• **BRIEF**
Please return the full listing exactly as written, with the images removed.

• **INPUT RECORDS**
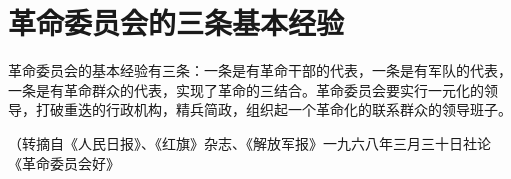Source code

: \section{革命委员会的三条基本经验}

革命委员会的基本经验有三条：一条是有革命干部的代表，一条是有军队的代表，一条是有革命群众的代表，实现了革命的三结合。革命委员会要实行一元化的领导，打破重迭的行政机构，精兵简政，组织起一个革命化的联系群众的领导班子。
{\raggedleft （转摘自《人民日报》、《红旗》杂志、《解放军报》一九六八年三月三十日社论《革命委员会好》\par}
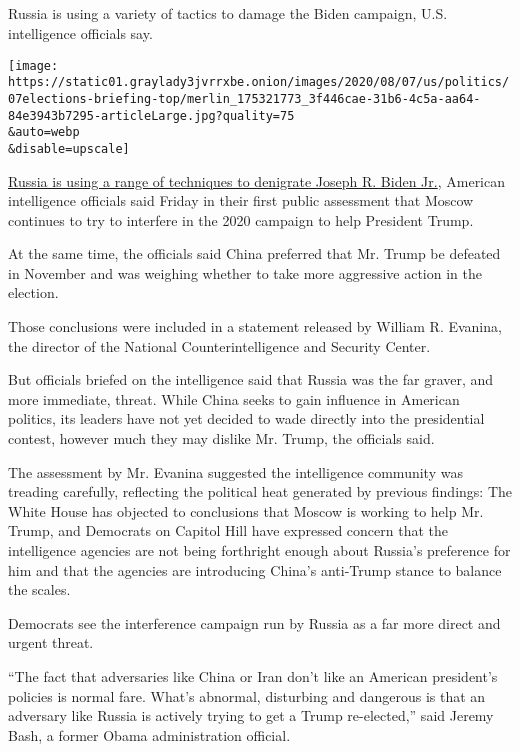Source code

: \hypertarget{section}{%
\subsection{}\label{section}}

Russia is using a variety of tactics to damage the Biden campaign, U.S.
intelligence officials say.

\texttt{[image: https://static01.graylady3jvrrxbe.onion/images/2020/08/07/us/politics/07elections-briefing-top/merlin\_175321773\_3f446cae-31b6-4c5a-aa64-84e3943b7295-articleLarge.jpg?quality=75\\\&auto=webp\\\&disable=upscale]}

\href{https://www.nytimes3xbfgragh.onion/2020/08/07/us/politics/russia-china-trump-biden-election-interference.html}{Russia
is using a range of techniques to denigrate Joseph R. Biden Jr.},
American intelligence officials said Friday in their first public
assessment that Moscow continues to try to interfere in the 2020
campaign to help President Trump.

At the same time, the officials said China preferred that Mr. Trump be
defeated in November and was weighing whether to take more aggressive
action in the election.

Those conclusions were included in a statement released by William R.
Evanina, the director of the National Counterintelligence and Security
Center.

But officials briefed on the intelligence said that Russia was the far
graver, and more immediate, threat. While China seeks to gain influence
in American politics, its leaders have not yet decided to wade directly
into the presidential contest, however much they may dislike Mr. Trump,
the officials said.

The assessment by Mr. Evanina suggested the intelligence community was
treading carefully, reflecting the political heat generated by previous
findings: The White House has objected to conclusions that Moscow is
working to help Mr. Trump, and Democrats on Capitol Hill have expressed
concern that the intelligence agencies are not being forthright enough
about Russia's preference for him and that the agencies are introducing
China's anti-Trump stance to balance the scales.

Democrats see the interference campaign run by Russia as a far more
direct and urgent threat.

``The fact that adversaries like China or Iran don't like an American
president's policies is normal fare. What's abnormal, disturbing and
dangerous is that an adversary like Russia is actively trying to get a
Trump re-elected,'' said Jeremy Bash, a former Obama administration
official.

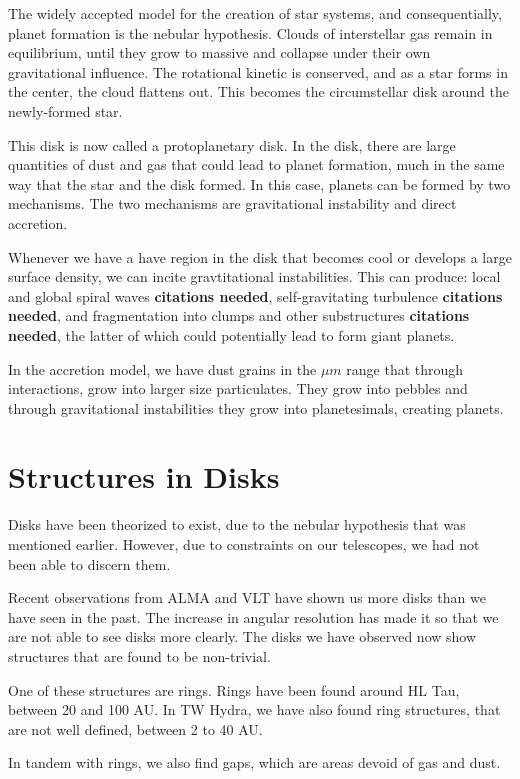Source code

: \documentclass[onecolumn]{report}
\begin{document}
The widely accepted model for the creation of star systems, and consequentially, planet formation is the nebular hypothesis. Clouds of interstellar gas remain in equilibrium, until they grow to massive and collapse under their own gravitational influence. The rotational kinetic is conserved, and as a star forms in the center, the cloud flattens out. This becomes the circumstellar disk around the newly-formed star.


This disk is now called a protoplanetary disk. In the disk, there are large quantities of dust and gas that could lead to planet formation, much in the same way that the star and the disk formed. In this case, planets can be formed by two mechanisms. The two mechanisms are gravitational instability and direct accretion.

Whenever we have a have region in the disk that becomes cool or develops a large surface density, we can incite gravtitational instabilities. This can produce: local and global spiral waves \textbf{citations needed}, self-gravitating turbulence \textbf{citations needed}, and fragmentation into clumps and other substructures \textbf{citations needed}, the latter of which could potentially lead to form giant planets.

In the accretion model, we have dust grains in the $\mu m$ range that through interactions, grow into larger size particulates. They grow into pebbles and through gravitational instabilities they grow into planetesimals, creating planets.

\section{Structures in Disks} %

Disks have been theorized to exist, due to the nebular hypothesis that was mentioned earlier. However, due to constraints on our telescopes, we had not been able to discern them.

Recent observations from ALMA and VLT have shown us more disks than we have seen in the past. The increase in angular resolution has made it so that we are not able to see disks more clearly. The disks we have observed now show structures that are found to be non-trivial.

One of these structures are rings. Rings have been found around HL Tau, between 20 and 100 AU. In TW Hydra, we have also found ring structures, that are not well defined, between 2 to 40 AU.

In tandem with rings, we also find gaps, which are areas devoid of gas and dust.
\end{document}
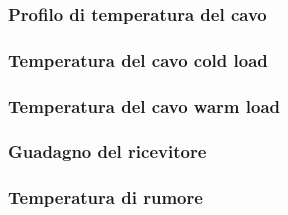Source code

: \subsubsection{Profilo di temperatura del cavo}
\subsubsection{Temperatura del cavo cold load}
\subsubsection{Temperatura del cavo warm load}
\subsubsection{Guadagno del ricevitore}
\subsubsection{Temperatura di rumore}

• **ANSWER SECTION**
Source code

: \section{革命委员会的三条基本经验}

革命委员会的基本经验有三条：一条是有革命干部的代表，一条是有军队的代表，一条是有革命群众的代表，实现了革命的三结合。革命委员会要实行一元化的领导，打破重迭的行政机构，精兵简政，组织起一个革命化的联系群众的领导班子。
{\raggedleft （转摘自《人民日报》、《红旗》杂志、《解放军报》一九六八年三月三十日社论《革命委员会好》\par}
Source code

: \hypertarget{section}{%
\subsection{}\label{section}}

Russia is using a variety of tactics to damage the Biden campaign, U.S.
intelligence officials say.

\texttt{[image: https://static01.graylady3jvrrxbe.onion/images/2020/08/07/us/politics/07elections-briefing-top/merlin\_175321773\_3f446cae-31b6-4c5a-aa64-84e3943b7295-articleLarge.jpg?quality=75\\\&auto=webp\\\&disable=upscale]}

\href{https://www.nytimes3xbfgragh.onion/2020/08/07/us/politics/russia-china-trump-biden-election-interference.html}{Russia
is using a range of techniques to denigrate Joseph R. Biden Jr.},
American intelligence officials said Friday in their first public
assessment that Moscow continues to try to interfere in the 2020
campaign to help President Trump.

At the same time, the officials said China preferred that Mr. Trump be
defeated in November and was weighing whether to take more aggressive
action in the election.

Those conclusions were included in a statement released by William R.
Evanina, the director of the National Counterintelligence and Security
Center.

But officials briefed on the intelligence said that Russia was the far
graver, and more immediate, threat. While China seeks to gain influence
in American politics, its leaders have not yet decided to wade directly
into the presidential contest, however much they may dislike Mr. Trump,
the officials said.

The assessment by Mr. Evanina suggested the intelligence community was
treading carefully, reflecting the political heat generated by previous
findings: The White House has objected to conclusions that Moscow is
working to help Mr. Trump, and Democrats on Capitol Hill have expressed
concern that the intelligence agencies are not being forthright enough
about Russia's preference for him and that the agencies are introducing
China's anti-Trump stance to balance the scales.

Democrats see the interference campaign run by Russia as a far more
direct and urgent threat.

``The fact that adversaries like China or Iran don't like an American
president's policies is normal fare. What's abnormal, disturbing and
dangerous is that an adversary like Russia is actively trying to get a
Trump re-elected,'' said Jeremy Bash, a former Obama administration
official.

Source code

: \documentclass[onecolumn]{report}
\begin{document}
The widely accepted model for the creation of star systems, and consequentially, planet formation is the nebular hypothesis. Clouds of interstellar gas remain in equilibrium, until they grow to massive and collapse under their own gravitational influence. The rotational kinetic is conserved, and as a star forms in the center, the cloud flattens out. This becomes the circumstellar disk around the newly-formed star.


This disk is now called a protoplanetary disk. In the disk, there are large quantities of dust and gas that could lead to planet formation, much in the same way that the star and the disk formed. In this case, planets can be formed by two mechanisms. The two mechanisms are gravitational instability and direct accretion.

Whenever we have a have region in the disk that becomes cool or develops a large surface density, we can incite gravtitational instabilities. This can produce: local and global spiral waves \textbf{citations needed}, self-gravitating turbulence \textbf{citations needed}, and fragmentation into clumps and other substructures \textbf{citations needed}, the latter of which could potentially lead to form giant planets.

In the accretion model, we have dust grains in the $\mu m$ range that through interactions, grow into larger size particulates. They grow into pebbles and through gravitational instabilities they grow into planetesimals, creating planets.

\section{Structures in Disks} %

Disks have been theorized to exist, due to the nebular hypothesis that was mentioned earlier. However, due to constraints on our telescopes, we had not been able to discern them.

Recent observations from ALMA and VLT have shown us more disks than we have seen in the past. The increase in angular resolution has made it so that we are not able to see disks more clearly. The disks we have observed now show structures that are found to be non-trivial.

One of these structures are rings. Rings have been found around HL Tau, between 20 and 100 AU. In TW Hydra, we have also found ring structures, that are not well defined, between 2 to 40 AU.

In tandem with rings, we also find gaps, which are areas devoid of gas and dust.
\end{document}
Source code

: \subsubsection{Profilo di temperatura del cavo}
\subsubsection{Temperatura del cavo cold load}
\subsubsection{Temperatura del cavo warm load}
\subsubsection{Guadagno del ricevitore}
\subsubsection{Temperatura di rumore}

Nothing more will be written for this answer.